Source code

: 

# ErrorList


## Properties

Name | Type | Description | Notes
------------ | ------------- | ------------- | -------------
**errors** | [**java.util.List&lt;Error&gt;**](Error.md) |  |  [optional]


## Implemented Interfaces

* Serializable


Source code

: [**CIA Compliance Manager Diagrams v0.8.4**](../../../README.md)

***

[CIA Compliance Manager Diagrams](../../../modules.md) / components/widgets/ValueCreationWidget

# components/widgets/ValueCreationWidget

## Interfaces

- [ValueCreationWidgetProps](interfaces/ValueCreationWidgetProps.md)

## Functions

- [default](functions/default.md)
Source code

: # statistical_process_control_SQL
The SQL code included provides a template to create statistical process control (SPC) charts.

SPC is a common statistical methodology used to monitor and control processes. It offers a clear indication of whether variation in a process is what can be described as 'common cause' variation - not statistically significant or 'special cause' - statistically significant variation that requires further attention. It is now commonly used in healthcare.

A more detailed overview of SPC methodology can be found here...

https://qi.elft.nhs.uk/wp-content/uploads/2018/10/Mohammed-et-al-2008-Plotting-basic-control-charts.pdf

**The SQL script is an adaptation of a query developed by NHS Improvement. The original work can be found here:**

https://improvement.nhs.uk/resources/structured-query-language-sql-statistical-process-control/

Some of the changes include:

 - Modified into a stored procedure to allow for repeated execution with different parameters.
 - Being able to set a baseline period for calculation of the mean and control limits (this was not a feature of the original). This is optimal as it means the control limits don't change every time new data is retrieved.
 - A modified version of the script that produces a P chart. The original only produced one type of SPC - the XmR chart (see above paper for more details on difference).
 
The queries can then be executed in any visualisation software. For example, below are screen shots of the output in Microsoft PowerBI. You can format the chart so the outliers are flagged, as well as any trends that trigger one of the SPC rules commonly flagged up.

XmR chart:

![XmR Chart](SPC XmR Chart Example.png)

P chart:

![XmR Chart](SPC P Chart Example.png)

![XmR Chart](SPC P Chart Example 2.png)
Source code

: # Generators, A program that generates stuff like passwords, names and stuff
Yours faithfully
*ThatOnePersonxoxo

......

Write out each line of the data above again, exactly as given.

Source code

: 

# ErrorList


## Properties

Name | Type | Description | Notes
------------ | ------------- | ------------- | -------------
**errors** | [**java.util.List&lt;Error&gt;**](Error.md) |  |  [optional]


## Implemented Interfaces

* Serializable


Source code

: [**CIA Compliance Manager Diagrams v0.8.4**](../../../README.md)

***

[CIA Compliance Manager Diagrams](../../../modules.md) / components/widgets/ValueCreationWidget

# components/widgets/ValueCreationWidget

## Interfaces

- [ValueCreationWidgetProps](interfaces/ValueCreationWidgetProps.md)

## Functions

- [default](functions/default.md)
Source code

: # statistical_process_control_SQL
The SQL code included provides a template to create statistical process control (SPC) charts.

SPC is a common statistical methodology used to monitor and control processes. It offers a clear indication of whether variation in a process is what can be described as 'common cause' variation - not statistically significant or 'special cause' - statistically significant variation that requires further attention. It is now commonly used in healthcare.

A more detailed overview of SPC methodology can be found here...

https://qi.elft.nhs.uk/wp-content/uploads/2018/10/Mohammed-et-al-2008-Plotting-basic-control-charts.pdf

**The SQL script is an adaptation of a query developed by NHS Improvement. The original work can be found here:**

https://improvement.nhs.uk/resources/structured-query-language-sql-statistical-process-control/

Some of the changes include:

 - Modified into a stored procedure to allow for repeated execution with different parameters.
 - Being able to set a baseline period for calculation of the mean and control limits (this was not a feature of the original). This is optimal as it means the control limits don't change every time new data is retrieved.
 - A modified version of the script that produces a P chart. The original only produced one type of SPC - the XmR chart (see above paper for more details on difference).
 
The queries can then be executed in any visualisation software. For example, below are screen shots of the output in Microsoft PowerBI. You can format the chart so the outliers are flagged, as well as any trends that trigger one of the SPC rules commonly flagged up.

XmR chart:

![XmR Chart](SPC XmR Chart Example.png)

P chart:

![XmR Chart](SPC P Chart Example.png)

![XmR Chart](SPC P Chart Example 2.png)
Source code

: # Generators, A program that generates stuff like passwords, names and stuff
Yours faithfully
*ThatOnePersonxoxo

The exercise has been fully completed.